**EXERCISE DESCRIPTION**
The answer is one number: how many lines in the data below hold "excited".

**GIVEN INFORMATION**
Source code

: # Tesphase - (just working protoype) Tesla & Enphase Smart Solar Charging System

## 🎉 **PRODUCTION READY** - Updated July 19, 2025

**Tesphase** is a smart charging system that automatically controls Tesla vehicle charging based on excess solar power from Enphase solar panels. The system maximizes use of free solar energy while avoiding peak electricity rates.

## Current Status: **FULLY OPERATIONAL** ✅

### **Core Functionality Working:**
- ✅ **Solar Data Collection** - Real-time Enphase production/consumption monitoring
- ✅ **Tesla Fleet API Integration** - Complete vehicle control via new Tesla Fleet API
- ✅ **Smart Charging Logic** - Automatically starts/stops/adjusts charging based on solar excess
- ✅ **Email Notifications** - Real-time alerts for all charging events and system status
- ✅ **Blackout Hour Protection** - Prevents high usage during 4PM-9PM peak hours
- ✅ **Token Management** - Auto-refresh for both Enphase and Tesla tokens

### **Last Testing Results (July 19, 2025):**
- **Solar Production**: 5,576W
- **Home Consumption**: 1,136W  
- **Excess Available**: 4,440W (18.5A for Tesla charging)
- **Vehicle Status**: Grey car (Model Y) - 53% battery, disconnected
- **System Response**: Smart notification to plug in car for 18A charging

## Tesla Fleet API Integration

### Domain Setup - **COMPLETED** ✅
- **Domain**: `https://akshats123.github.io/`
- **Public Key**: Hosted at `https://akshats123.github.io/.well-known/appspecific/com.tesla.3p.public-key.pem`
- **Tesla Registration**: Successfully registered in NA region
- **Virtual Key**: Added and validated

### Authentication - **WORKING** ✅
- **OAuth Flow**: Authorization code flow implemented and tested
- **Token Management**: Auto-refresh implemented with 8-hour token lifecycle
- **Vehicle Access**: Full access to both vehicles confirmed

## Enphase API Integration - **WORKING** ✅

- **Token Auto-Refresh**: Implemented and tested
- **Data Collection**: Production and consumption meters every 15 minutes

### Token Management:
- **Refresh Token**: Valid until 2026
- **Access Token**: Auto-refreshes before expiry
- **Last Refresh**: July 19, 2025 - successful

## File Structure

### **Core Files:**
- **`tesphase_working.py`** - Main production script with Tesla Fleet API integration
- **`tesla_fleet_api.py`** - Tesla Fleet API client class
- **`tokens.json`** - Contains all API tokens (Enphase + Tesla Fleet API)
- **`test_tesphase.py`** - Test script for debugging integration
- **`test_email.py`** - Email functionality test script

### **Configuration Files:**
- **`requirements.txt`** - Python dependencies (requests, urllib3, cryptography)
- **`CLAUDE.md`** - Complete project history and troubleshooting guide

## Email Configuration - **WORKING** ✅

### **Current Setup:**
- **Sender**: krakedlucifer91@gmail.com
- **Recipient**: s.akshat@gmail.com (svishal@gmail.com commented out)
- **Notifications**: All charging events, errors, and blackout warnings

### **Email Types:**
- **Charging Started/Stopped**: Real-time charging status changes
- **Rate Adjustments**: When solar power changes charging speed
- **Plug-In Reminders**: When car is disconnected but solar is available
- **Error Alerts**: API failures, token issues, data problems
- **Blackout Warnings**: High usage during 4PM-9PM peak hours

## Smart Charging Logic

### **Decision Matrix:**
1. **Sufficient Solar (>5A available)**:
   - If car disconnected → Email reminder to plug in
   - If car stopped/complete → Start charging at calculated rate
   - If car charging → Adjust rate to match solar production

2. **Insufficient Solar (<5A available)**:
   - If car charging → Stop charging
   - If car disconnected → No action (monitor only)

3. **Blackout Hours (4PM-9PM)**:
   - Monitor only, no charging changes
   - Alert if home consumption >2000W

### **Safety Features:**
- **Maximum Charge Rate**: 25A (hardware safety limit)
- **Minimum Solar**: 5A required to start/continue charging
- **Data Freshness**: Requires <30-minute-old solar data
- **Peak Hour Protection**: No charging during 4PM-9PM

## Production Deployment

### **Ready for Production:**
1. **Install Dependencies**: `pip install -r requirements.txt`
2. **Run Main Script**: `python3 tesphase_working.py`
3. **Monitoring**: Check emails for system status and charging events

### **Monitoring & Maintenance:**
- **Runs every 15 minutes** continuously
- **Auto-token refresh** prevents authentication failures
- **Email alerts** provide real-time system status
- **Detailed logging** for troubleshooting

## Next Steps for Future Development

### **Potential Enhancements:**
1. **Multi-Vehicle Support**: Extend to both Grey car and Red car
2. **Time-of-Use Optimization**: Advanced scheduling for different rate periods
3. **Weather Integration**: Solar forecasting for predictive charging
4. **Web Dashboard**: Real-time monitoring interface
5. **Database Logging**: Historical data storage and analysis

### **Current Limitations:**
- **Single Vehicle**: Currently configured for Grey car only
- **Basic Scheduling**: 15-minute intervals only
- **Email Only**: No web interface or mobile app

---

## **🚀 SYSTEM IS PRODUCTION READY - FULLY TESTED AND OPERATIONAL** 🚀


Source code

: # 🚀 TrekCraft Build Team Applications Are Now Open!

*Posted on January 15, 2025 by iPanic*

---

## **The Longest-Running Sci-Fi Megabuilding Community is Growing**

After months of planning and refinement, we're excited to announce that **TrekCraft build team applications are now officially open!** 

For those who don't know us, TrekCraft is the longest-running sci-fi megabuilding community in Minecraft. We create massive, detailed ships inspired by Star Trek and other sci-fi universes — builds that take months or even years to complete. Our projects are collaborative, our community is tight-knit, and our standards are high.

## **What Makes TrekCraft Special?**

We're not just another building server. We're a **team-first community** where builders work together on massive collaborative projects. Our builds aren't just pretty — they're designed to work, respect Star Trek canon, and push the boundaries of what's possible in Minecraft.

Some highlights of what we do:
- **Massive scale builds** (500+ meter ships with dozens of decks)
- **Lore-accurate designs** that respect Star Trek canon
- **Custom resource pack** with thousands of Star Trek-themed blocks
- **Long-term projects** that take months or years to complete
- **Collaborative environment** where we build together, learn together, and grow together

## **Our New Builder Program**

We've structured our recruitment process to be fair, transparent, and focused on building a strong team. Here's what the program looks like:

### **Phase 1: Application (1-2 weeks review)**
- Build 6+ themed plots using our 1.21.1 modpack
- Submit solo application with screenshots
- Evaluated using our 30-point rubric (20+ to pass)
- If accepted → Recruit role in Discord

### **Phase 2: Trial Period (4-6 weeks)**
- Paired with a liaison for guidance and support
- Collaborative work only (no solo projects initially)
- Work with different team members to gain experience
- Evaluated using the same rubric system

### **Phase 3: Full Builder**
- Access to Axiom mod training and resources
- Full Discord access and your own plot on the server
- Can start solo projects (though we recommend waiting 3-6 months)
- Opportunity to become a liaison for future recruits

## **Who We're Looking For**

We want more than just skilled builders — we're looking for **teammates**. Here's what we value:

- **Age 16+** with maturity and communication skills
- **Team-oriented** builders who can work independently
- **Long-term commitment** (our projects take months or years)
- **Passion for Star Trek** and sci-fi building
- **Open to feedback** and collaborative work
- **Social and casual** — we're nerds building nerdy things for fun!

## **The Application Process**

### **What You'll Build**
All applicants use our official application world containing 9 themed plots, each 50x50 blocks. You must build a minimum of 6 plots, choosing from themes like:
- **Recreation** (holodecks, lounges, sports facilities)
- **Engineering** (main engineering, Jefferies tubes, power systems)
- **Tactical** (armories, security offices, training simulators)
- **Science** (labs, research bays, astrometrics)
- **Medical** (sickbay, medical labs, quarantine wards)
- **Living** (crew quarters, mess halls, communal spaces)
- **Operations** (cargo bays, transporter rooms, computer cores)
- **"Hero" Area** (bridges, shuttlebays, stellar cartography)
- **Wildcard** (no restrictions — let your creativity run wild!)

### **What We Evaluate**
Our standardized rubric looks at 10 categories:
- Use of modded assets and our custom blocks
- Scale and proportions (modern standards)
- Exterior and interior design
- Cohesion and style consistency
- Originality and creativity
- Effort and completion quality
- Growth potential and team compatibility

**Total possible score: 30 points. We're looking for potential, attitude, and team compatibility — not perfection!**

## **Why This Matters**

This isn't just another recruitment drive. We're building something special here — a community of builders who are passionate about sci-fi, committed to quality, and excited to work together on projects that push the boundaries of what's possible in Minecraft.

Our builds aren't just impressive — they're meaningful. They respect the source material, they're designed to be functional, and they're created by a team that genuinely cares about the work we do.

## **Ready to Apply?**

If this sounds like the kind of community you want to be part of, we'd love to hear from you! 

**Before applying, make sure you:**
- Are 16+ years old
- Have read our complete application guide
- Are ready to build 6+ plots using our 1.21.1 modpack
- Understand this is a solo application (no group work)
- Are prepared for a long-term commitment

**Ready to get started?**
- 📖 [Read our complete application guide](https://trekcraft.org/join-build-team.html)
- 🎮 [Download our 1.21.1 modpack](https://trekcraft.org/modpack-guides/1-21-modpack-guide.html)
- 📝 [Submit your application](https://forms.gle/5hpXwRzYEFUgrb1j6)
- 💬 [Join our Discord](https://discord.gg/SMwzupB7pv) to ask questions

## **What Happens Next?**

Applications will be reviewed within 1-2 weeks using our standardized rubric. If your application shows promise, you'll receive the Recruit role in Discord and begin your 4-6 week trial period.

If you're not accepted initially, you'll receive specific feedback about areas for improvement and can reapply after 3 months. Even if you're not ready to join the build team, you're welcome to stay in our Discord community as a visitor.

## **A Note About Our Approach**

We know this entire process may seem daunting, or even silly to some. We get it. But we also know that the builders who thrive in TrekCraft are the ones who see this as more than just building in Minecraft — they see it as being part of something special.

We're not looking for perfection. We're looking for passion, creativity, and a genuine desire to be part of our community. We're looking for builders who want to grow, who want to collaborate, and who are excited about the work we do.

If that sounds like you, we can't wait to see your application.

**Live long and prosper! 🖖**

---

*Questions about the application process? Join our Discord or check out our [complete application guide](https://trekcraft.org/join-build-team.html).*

**EXERCISE RESPONSE**
3